Repository for experiments and preprocessing related to advertisement videos analysis
- Create a conda environment using the following command:
conda create -n ads-env python=3.8
- For creating conda enviroment with specific path:
conda create --prefix <path> python=3.8
- Install pytorch using the following command:
conda install pytorch==1.12.1 torchvision==0.13.1 torchaudio==0.12.1 cudatoolkit=11.3 -c pytorch
- Install additional requirements using the following:
pip install -r requirements.txt
- Install PySceneDetect using the following command:
pip install scenedetect[opencv] --upgrade
pip install ftfy regex tqdm
pip install git+https://github.com/openai/CLIP.git
- Install whisper using the following command:
pip install -U openai-whisper
- While instantiating the model provide the download root path for the model:
import whisper model=whisper.load_model("large", download_root="path/to/download/model")
-
Follow the instructions listed in Whisper-X for installation:
pip install git+https://github.com/m-bain/whisperx.git
-
Go to folder feature_extraction and for extracting shot level features using vision transformers use the following
CUDA_VISIBLE_DEVICES=3 python extract_vit_features.py --feature_folder <destination vit features> --video_folder <base folder containing the shots> -- model_name google/vit-base-patch16-224 --video_type shot --shot_subfolder <type of shot here>
-
The previous command has been modified to extract features for files that have not been processed in the list of files provided in the file_list.txt file.

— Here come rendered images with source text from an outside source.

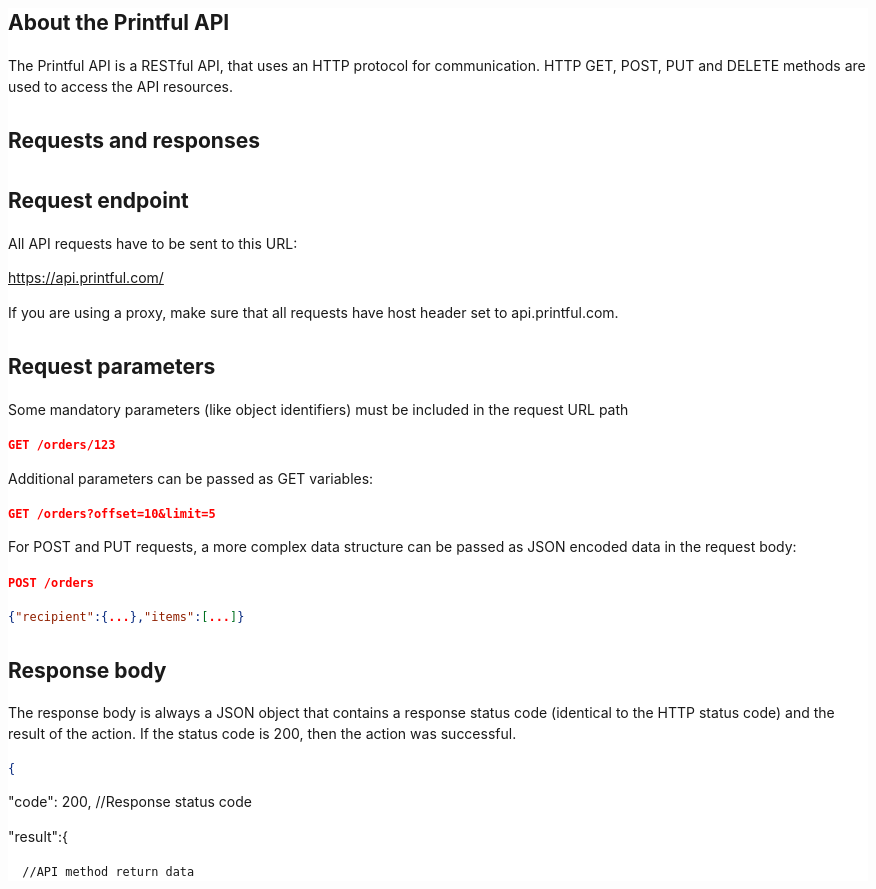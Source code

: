 ## About the Printful API

The Printful API is a RESTful API, that uses an HTTP protocol for communication. HTTP GET, POST, PUT and DELETE methods are used to access the API resources.

## Requests and responses

## Request endpoint

All API requests have to be sent to this URL:

https://api.printful.com/

If you are using a proxy, make sure that all requests have host header set to api.printful.com.

## Request parameters

Some mandatory parameters (like object identifiers) must be included in the request URL path

```json
GET /orders/123
```

Additional parameters can be passed as GET variables:

```json
GET /orders?offset=10&limit=5
```

For POST and PUT requests, a more complex data structure can be passed as JSON encoded data in the request body:

```json
POST /orders
```



```json
{"recipient":{...},"items":[...]}
```

## Response body

The response body is always a JSON object that contains a response status code (identical to the HTTP status code) and the result of the action. If the status code is 200, then the action was successful.

```json
{
```

   "code": 200, //Response status code

   "result":{

      //API method return data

CUDA_VISIBLE_DEVICES=3 python extract_vit_features.py --feature_folder <destination vit features> --video_folder <base folder containing the shots> --model_name google/vit-base-patch16-224 --video_type shot --shot_subfolder <type of shot here> --shot_file_list <path to file list>
-
Create a new conda environment using the following:
conda create -n lavis python=3.8 conda activate lavis
-
Install lavis using the following:
pip install salesforce-lavis
Associated citation:
@article{Bose2023MMAUTowardsMU,
title={MM-AU: Towards Multimodal Understanding of Advertisement Videos},
author={Digbalay Bose and Rajat Hebbar and Tiantian Feng and Krishna Somandepalli and Anfeng Xu and Shrikanth S. Narayanan},
journal={Proceedings of the 31st ACM International Conference on Multimedia},
year={2023},
url={https://dl.acm.org/doi/10.1145/3581783.3612371}
}